WHAT THE TASK REQUIRES ->
The expected output is the complete listing, copied exactly.

RECORDED DATA ->

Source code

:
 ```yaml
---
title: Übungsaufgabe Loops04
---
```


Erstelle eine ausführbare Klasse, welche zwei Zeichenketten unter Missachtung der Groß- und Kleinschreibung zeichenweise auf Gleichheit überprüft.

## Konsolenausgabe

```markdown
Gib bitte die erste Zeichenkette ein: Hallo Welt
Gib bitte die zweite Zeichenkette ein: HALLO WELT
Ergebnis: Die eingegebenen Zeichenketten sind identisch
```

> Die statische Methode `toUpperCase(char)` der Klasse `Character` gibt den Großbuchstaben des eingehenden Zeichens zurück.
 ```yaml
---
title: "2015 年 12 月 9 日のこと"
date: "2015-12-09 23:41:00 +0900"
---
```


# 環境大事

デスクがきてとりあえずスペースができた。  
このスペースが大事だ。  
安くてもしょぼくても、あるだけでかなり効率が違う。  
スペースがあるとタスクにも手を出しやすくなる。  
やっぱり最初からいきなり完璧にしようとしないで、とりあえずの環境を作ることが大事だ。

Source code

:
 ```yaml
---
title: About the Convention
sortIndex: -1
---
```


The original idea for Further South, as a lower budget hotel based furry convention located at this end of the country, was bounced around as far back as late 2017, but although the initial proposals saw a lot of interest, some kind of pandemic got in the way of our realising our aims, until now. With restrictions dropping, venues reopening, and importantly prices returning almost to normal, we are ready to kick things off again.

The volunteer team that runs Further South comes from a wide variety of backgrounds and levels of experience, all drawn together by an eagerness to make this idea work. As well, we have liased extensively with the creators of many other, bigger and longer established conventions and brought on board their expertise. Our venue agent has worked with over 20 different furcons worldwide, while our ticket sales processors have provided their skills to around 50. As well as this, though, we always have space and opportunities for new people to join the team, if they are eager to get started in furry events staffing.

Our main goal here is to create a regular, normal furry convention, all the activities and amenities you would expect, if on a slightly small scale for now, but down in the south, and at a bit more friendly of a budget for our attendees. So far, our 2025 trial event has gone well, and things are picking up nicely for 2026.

SOLVED PROBLEM ->
Source code

:
 ```yaml
---
title: Übungsaufgabe Loops04
---
```


Erstelle eine ausführbare Klasse, welche zwei Zeichenketten unter Missachtung der Groß- und Kleinschreibung zeichenweise auf Gleichheit überprüft.

## Konsolenausgabe

```markdown
Gib bitte die erste Zeichenkette ein: Hallo Welt
Gib bitte die zweite Zeichenkette ein: HALLO WELT
Ergebnis: Die eingegebenen Zeichenketten sind identisch
```

> Die statische Methode `toUpperCase(char)` der Klasse `Character` gibt den Großbuchstaben des eingehenden Zeichens zurück.
 ```yaml
---
title: "2015 年 12 月 9 日のこと"
date: "2015-12-09 23:41:00 +0900"
---
```


# 環境大事

デスクがきてとりあえずスペースができた。  
このスペースが大事だ。  
安くてもしょぼくても、あるだけでかなり効率が違う。  
スペースがあるとタスクにも手を出しやすくなる。  
やっぱり最初からいきなり完璧にしようとしないで、とりあえずの環境を作ることが大事だ。

Source code

:
 ```yaml
---
title: About the Convention
sortIndex: -1
---
```


The original idea for Further South, as a lower budget hotel based furry convention located at this end of the country, was bounced around as far back as late 2017, but although the initial proposals saw a lot of interest, some kind of pandemic got in the way of our realising our aims, until now. With restrictions dropping, venues reopening, and importantly prices returning almost to normal, we are ready to kick things off again.

The volunteer team that runs Further South comes from a wide variety of backgrounds and levels of experience, all drawn together by an eagerness to make this idea work. As well, we have liased extensively with the creators of many other, bigger and longer established conventions and brought on board their expertise. Our venue agent has worked with over 20 different furcons worldwide, while our ticket sales processors have provided their skills to around 50. As well as this, though, we always have space and opportunities for new people to join the team, if they are eager to get started in furry events staffing.

Our main goal here is to create a regular, normal furry convention, all the activities and amenities you would expect, if on a slightly small scale for now, but down in the south, and at a bit more friendly of a budget for our attendees. So far, our 2025 trial event has gone well, and things are picking up nicely for 2026.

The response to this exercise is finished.